Subsequently, training samples were extensively selected based on the diverse agro-ecological zones of Xinjiang. An iterative optimization strategy was adopted to train the models, aiming to enhance its generalization capability for cultivated land extraction. Once the vectorization results on an independent test set reached the predefined accuracy threshold, the models were deployed for large-scale extraction across the entire Xinjiang region.
During the feature extraction stage, the trained Swin Transformer model was used to obtain semantic segmentation results for pixel-level classification of cultivated land. Simultaneously, the DiffusionEdge model was employed to extract high-precision field boundaries. Although DiffusionEdge effectively delineates field contours, in some regions the boundary width may exceed one pixel. To improve boundary sharpness and facilitate effective integration with semantic features, a non-maximum suppression algorithm was introduced for boundary refinement49.

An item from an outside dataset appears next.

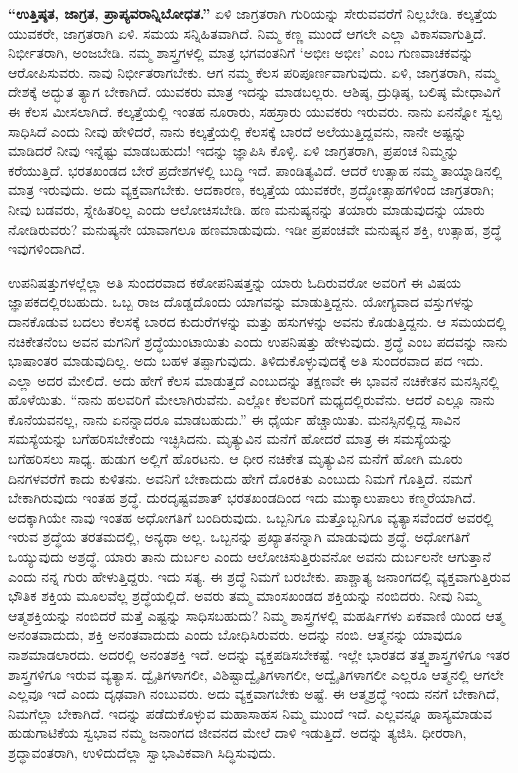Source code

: \textbf{“ಉತ್ತಿಷ್ಠತ, ಜಾಗ್ರತ, ಪ್ರಾಪ್ಯವರಾನ್ನಿಬೋಧತ.”} ಏಳಿ ಜಾಗ್ರತರಾಗಿ ಗುರಿಯನ್ನು ಸೇರುವವರೆಗೆ ನಿಲ್ಲಬೇಡಿ. ಕಲ್ಕತ್ತೆಯ ಯುವಕರೇ, ಜಾಗ್ರತರಾಗಿ ಏಳಿ. ಸಮಯ ಸನ್ನಿಹಿತವಾಗಿದೆ. ನಿಮ್ಮ ಕಣ್ಣ ಮುಂದೆ ಆಗಲೇ ಎಲ್ಲಾ ವಿಕಾಸವಾಗುತ್ತಿದೆ. ನಿರ್ಭೀತರಾಗಿ, ಅಂಜಬೇಡಿ. ನಮ್ಮ ಶಾಸ್ತ್ರಗಳಲ್ಲಿ ಮಾತ್ರ ಭಗವಂತನಿಗೆ ‘ಅಭೀಃ ಅಭೀಃ’ ಎಂಬ ಗುಣವಾಚಕವನ್ನು ಆರೋಪಿಸುವರು. ನಾವು ನಿರ್ಭೀತರಾಗಬೇಕು. ಆಗ ನಮ್ಮ ಕೆಲಸ ಪರಿಪೂರ್ಣವಾಗುವುದು. ಏಳಿ, ಜಾಗ್ರತರಾಗಿ, ನಮ್ಮ ದೇಶಕ್ಕೆ ಅದ್ಭುತ ತ್ಯಾಗ ಬೇಕಾಗಿದೆ. ಯುವಕರು ಮಾತ್ರ ಇದನ್ನು ಮಾಡಬಲ್ಲರು. ಆಶಿಷ್ಠ, ದ್ರುಢಿಷ್ಠ, ಬಲಿಷ್ಠ ಮೇಧಾವಿಗೆ ಈ ಕೆಲಸ ಮೀಸಲಾಗಿದೆ. ಕಲ್ಕತ್ತೆಯಲ್ಲಿ ಇಂತಹ ನೂರಾರು, ಸಹಸ್ರಾರು ಯುವಕರು ಇರುವರು. ನಾನು ಏನನ್ನೋ ಸ್ವಲ್ಪ ಸಾಧಿಸಿದೆ ಎಂದು ನೀವು ಹೇಳಿದರೆ, ನಾನು ಕಲ್ಕತ್ತೆಯಲ್ಲಿ ಕೆಲಸಕ್ಕೆ ಬಾರದೆ ಅಲೆಯುತ್ತಿದ್ದವನು, ನಾನೇ ಅಷ್ಟನ್ನು ಮಾಡಿದರೆ ನೀವು ಇನ್ನೆಷ್ಟು ಮಾಡಬಹುದು! ಇದನ್ನು ಜ್ಞಾಪಿಸಿ ಕೊಳ್ಳಿ. ಏಳಿ ಜಾಗ್ರತರಾಗಿ, ಪ್ರಪಂಚ ನಿಮ್ಮನ್ನು ಕರೆಯುತ್ತಿದೆ. ಭರತಖಂಡದ ಬೇರೆ ಪ್ರದೇಶಗಳಲ್ಲಿ ಬುದ್ಧಿ ಇದೆ. ಪಾಂಡಿತ್ಯವಿದೆ. ಆದರೆ ಉತ್ಸಾಹ ನಮ್ಮ ತಾಯ್ನಾಡಿನಲ್ಲಿ ಮಾತ್ರ ಇರುವುದು. ಅದು ವ್ಯಕ್ತವಾಗಬೇಕು. ಆದಕಾರಣ, ಕಲ್ಕತ್ತೆಯ ಯುವಕರೇ, ಶ್ರದ್ಧೋತ್ಸಾಹಗಳಿಂದ ಜಾಗ್ರತರಾಗಿ; ನೀವು ಬಡವರು, ಸ್ನೇಹಿತರಿಲ್ಲ ಎಂದು ಆಲೋಚಿಸಬೇಡಿ. ಹಣ ಮನುಷ್ಯನನ್ನು ತಯಾರು ಮಾಡುವುದನ್ನು ಯಾರು ನೋಡಿರುವರು? ಮನುಷ್ಯನೇ ಯಾವಾಗಲೂ ಹಣಮಾಡುವುದು. ಇಡೀ ಪ್ರಪಂಚವೇ ಮನುಷ್ಯನ ಶಕ್ತಿ, ಉತ್ಸಾಹ, ಶ್ರದ್ಧೆ ಇವುಗಳಿಂದಾಗಿದೆ.

ಉಪನಿಷತ್ತುಗಳಲ್ಲೆಲ್ಲಾ ಅತಿ ಸುಂದರವಾದ ಕಠೋಪನಿಷತ್ತನ್ನು ಯಾರು ಓದಿರುವರೋ ಅವರಿಗೆ ಈ ವಿಷಯ ಜ್ಞಾಪಕದಲ್ಲಿರಬಹುದು. ಒಬ್ಬ ರಾಜ ದೊಡ್ಡದೊಂದು ಯಾಗವನ್ನು ಮಾಡುತ್ತಿದ್ದನು. ಯೋಗ್ಯವಾದ ವಸ್ತುಗಳನ್ನು ದಾನಕೊಡುವ ಬದಲು ಕೆಲಸಕ್ಕೆ ಬಾರದ ಕುದುರೆಗಳನ್ನು ಮತ್ತು ಹಸುಗಳನ್ನು ಅವನು ಕೊಡುತ್ತಿದ್ದನು. ಆ ಸಮಯದಲ್ಲಿ ನಚಿಕೇತನೆಂಬ ಅವನ ಮಗನಿಗೆ ಶ್ರದ್ಧೆಯುಂಟಾಯಿತು ಎಂದು ಉಪನಿಷತ್ತು ಹೇಳುವುದು. ಶ್ರದ್ಧೆ ಎಂಬ ಪದವನ್ನು ನಾನು ಭಾಷಾಂತರ ಮಾಡುವುದಿಲ್ಲ. ಅದು ಬಹಳ ತಪ್ಪಾಗುವುದು. ತಿಳಿದುಕೊಳ್ಳುವುದಕ್ಕೆ ಅತಿ ಸುಂದರವಾದ ಪದ ಇದು. ಎಲ್ಲಾ ಅದರ ಮೇಲಿದೆ. ಅದು ಹೇಗೆ ಕೆಲಸ ಮಾಡುತ್ತದೆ ಎಂಬುದನ್ನು ತಕ್ಷಣವೇ ಈ ಭಾವನೆ ನಚಿಕೇತನ ಮನಸ್ಸಿನಲ್ಲಿ ಹೊಳೆಯಿತು. “ನಾನು ಹಲವರಿಗೆ ಮೇಲಾಗಿರುವೆನು. ಎಲ್ಲೋ ಕೆಲವರಿಗೆ ಮಧ್ಯದಲ್ಲಿರುವೆನು. ಆದರೆ ಎಲ್ಲೂ ನಾನು ಕೊನೆಯವನಲ್ಲ, ನಾನು ಏನನ್ನಾದರೂ ಮಾಡಬಹುದು.” ಈ ಧೈರ್ಯ ಹೆಚ್ಚಾಯಿತು. ಮನಸ್ಸಿನಲ್ಲಿದ್ದ ಸಾವಿನ ಸಮಸ್ಯೆಯನ್ನು ಬಗೆಹರಿಸಬೇಕೆಂದು ಇಚ್ಛಿಸಿದನು. ಮೃತ್ಯುವಿನ ಮನೆಗೆ ಹೋದರೆ ಮಾತ್ರ ಈ ಸಮಸ್ಯೆಯನ್ನು ಬಗೆಹರಿಸಲು ಸಾಧ್ಯ. ಹುಡುಗ ಅಲ್ಲಿಗೆ ಹೊರಟನು. ಆ ಧೀರ ನಚಿಕೇತ ಮೃತ್ಯುವಿನ ಮನೆಗೆ ಹೋಗಿ ಮೂರು ದಿನಗಳವರೆಗೆ ಕಾದು ಕುಳಿತನು. ಅವನಿಗೆ ಬೇಕಾದುದು ಹೇಗೆ ದೊರಕಿತು ಎಂಬುದು ನಿಮಗೆ ಗೊತ್ತಿದೆ. ನಮಗೆ ಬೇಕಾಗಿರುವುದು ಇಂತಹ ಶ್ರದ್ಧೆ. ದುರದೃಷ್ಟವಶಾತ್​ ಭರತಖಂಡದಿಂದ ಇದು ಮುಕ್ಕಾಲುಪಾಲು ಕಣ್ಮರೆಯಾಗಿದೆ. ಅದಕ್ಕಾಗಿಯೇ ನಾವು ಇಂತಹ ಅಧೋಗತಿಗೆ ಬಂದಿರುವುದು. ಒಬ್ಬನಿಗೂ ಮತ್ತೊಬ್ಬನಿಗೂ ವ್ಯತ್ಯಾಸವೆಂದರೆ ಅವರಲ್ಲಿ ಇರುವ ಶ್ರದ್ಧೆಯ ತರತಮದಲ್ಲಿ, ಅನ್ಯಥಾ ಅಲ್ಲ. ಒಬ್ಬನನ್ನು ಪ್ರಖ್ಯಾತನನ್ನಾಗಿ ಮಾಡುವುದು ಶ್ರದ್ಧೆ. ಅಧೋಗತಿಗೆ ಒಯ್ಯುವುದು ಅಶ್ರದ್ಧೆ. ಯಾರು ತಾನು ದುರ್ಬಲ ಎಂದು ಆಲೋಚಿಸುತ್ತಿರುವನೋ ಅವನು ದುರ್ಬಲನೇ ಆಗುತ್ತಾನೆ ಎಂದು ನನ್ನ ಗುರು ಹೇಳುತ್ತಿದ್ದರು. ಇದು ಸತ್ಯ. ಈ ಶ್ರದ್ಧೆ ನಿಮಗೆ ಬರಬೇಕು. ಪಾಶ್ಚಾತ್ಯ ಜನಾಂಗದಲ್ಲಿ ವ್ಯಕ್ತವಾಗುತ್ತಿರುವ ಭೌತಿಕ ಶಕ್ತಿಯ ಮೂಲವೆಲ್ಲ ಶ್ರದ್ಧೆಯಲ್ಲಿದೆ. ಅವರು ತಮ್ಮ ಮಾಂಸಖಂಡದ ಶಕ್ತಿಯನ್ನು ನಂಬಿದರು. ನೀವು ನಿಮ್ಮ ಆತ್ಮಶಕ್ತಿಯನ್ನು ನಂಬಿದರೆ ಮತ್ತೆ ಎಷ್ಟನ್ನು ಸಾಧಿಸಬಹುದು? ನಿಮ್ಮ ಶಾಸ್ತ್ರಗಳಲ್ಲಿ ಮಹರ್ಷಿಗಳು ಏಕವಾಣಿ ಯಿಂದ ಆತ್ಮ ಅನಂತವಾದುದು, ಶಕ್ತಿ ಅನಂತವಾದುದು ಎಂದು ಬೋಧಿಸಿರುವರು. ಅದನ್ನು ನಂಬಿ. ಆತ್ಮನನ್ನು ಯಾವುದೂ ನಾಶಮಾಡಲಾರದು. ಅದರಲ್ಲಿ ಅನಂತಶಕ್ತಿ ಇದೆ. ಅದನ್ನು ವ್ಯಕ್ತಪಡಿಸಬೇಕಷ್ಟೆ. ಇಲ್ಲೇ ಭಾರತದ ತತ್ತ್ವಶಾಸ್ತ್ರಗಳಿಗೂ ಇತರ ಶಾಸ್ತ್ರಗಳಿಗೂ ಇರುವ ವ್ಯತ್ಯಾಸ. ದ್ವೈತಿಗಳಾಗಲೀ, ವಿಶಿಷ್ಟಾದ್ವೈತಿಗಳಾಗಲೀ, ಅದ್ವೈತಿಗಳಾಗಲೀ ಎಲ್ಲರೂ ಆತ್ಮನಲ್ಲಿ ಆಗಲೇ ಎಲ್ಲವೂ ಇದೆ ಎಂದು ದೃಢವಾಗಿ ನಂಬುವರು. ಅದು ವ್ಯಕ್ತವಾಗಬೇಕು ಅಷ್ಟೆ. ಈ ಆತ್ಮಶ್ರದ್ಧೆ ಇಂದು ನನಗೆ ಬೇಕಾಗಿದೆ, ನಿಮಗೆಲ್ಲಾ ಬೇಕಾಗಿದೆ. ಇದನ್ನು ಪಡೆದುಕೊಳ್ಳುವ ಮಹಾಸಾಹಸ ನಿಮ್ಮ ಮುಂದೆ ಇದೆ. ಎಲ್ಲವನ್ನೂ ಹಾಸ್ಯಮಾಡುವ ಹುಡುಗಾಟಿಕೆಯ ಸ್ವಭಾವ ನಮ್ಮ ಜನಾಂಗದ ಜೀವನದ ಮೇಲೆ ದಾಳಿ ಇಡುತ್ತಿದೆ. ಅದನ್ನು ತ್ಯಜಿಸಿ. ಧೀರರಾಗಿ, ಶ್ರದ್ಧಾವಂತರಾಗಿ, ಉಳಿದುದೆಲ್ಲಾ ಸ್ವಾಭಾವಿಕವಾಗಿ ಸಿದ್ಧಿಸುವುದು.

To integrate semantic and boundary information, this study employed a conditional probability-based fusion method. Under the condition of known semantic segmentation, the method estimates the likelihood of boundary occurrence, thereby enabling semantic constraints and supplementing the boundary results. Subsequently, polygon vectorization was applied to the fused results, generating individual cultivated land parcel vectors characterized by spatial closure and semantic consistency.
After vectorization, the dataset underwent a series of systematic post-processing and quality control procedures using ArcGIS 10.2 to ensure spatial accuracy and attribute consistency. These procedures included: (1) Geometric validation: ArcGIS tools were employed to verify the integrity and validity of vector geometries, ensuring that all parcels are free from self-intersections, duplicate vertices, empty geometries, and other topological anomalies50; (2) Area calculation: To facilitate subsequent spatial analysis, parcel areas were computed based on a consistent map projection. The final vector dataset was projected using the Albers Equal-Area Conic Projection51, with parameters defined as follows: central meridian at 85°E, standard parallels at 35°N and 45°N, and the China Geodetic Coordinate System 2000 (CGCS2000) as the reference coordinate system; (3) Small fragment removal: Parcels smaller than 0.4 hectares were excluded, as such fragments are typically attributed to model misclassification or boundary over-refinement during vectorization; (4) Attribute consistency checks: A detailed review was conducted to ensure that all attribute fields, such as parcel identifiers and area values, were complete and consistent in all data.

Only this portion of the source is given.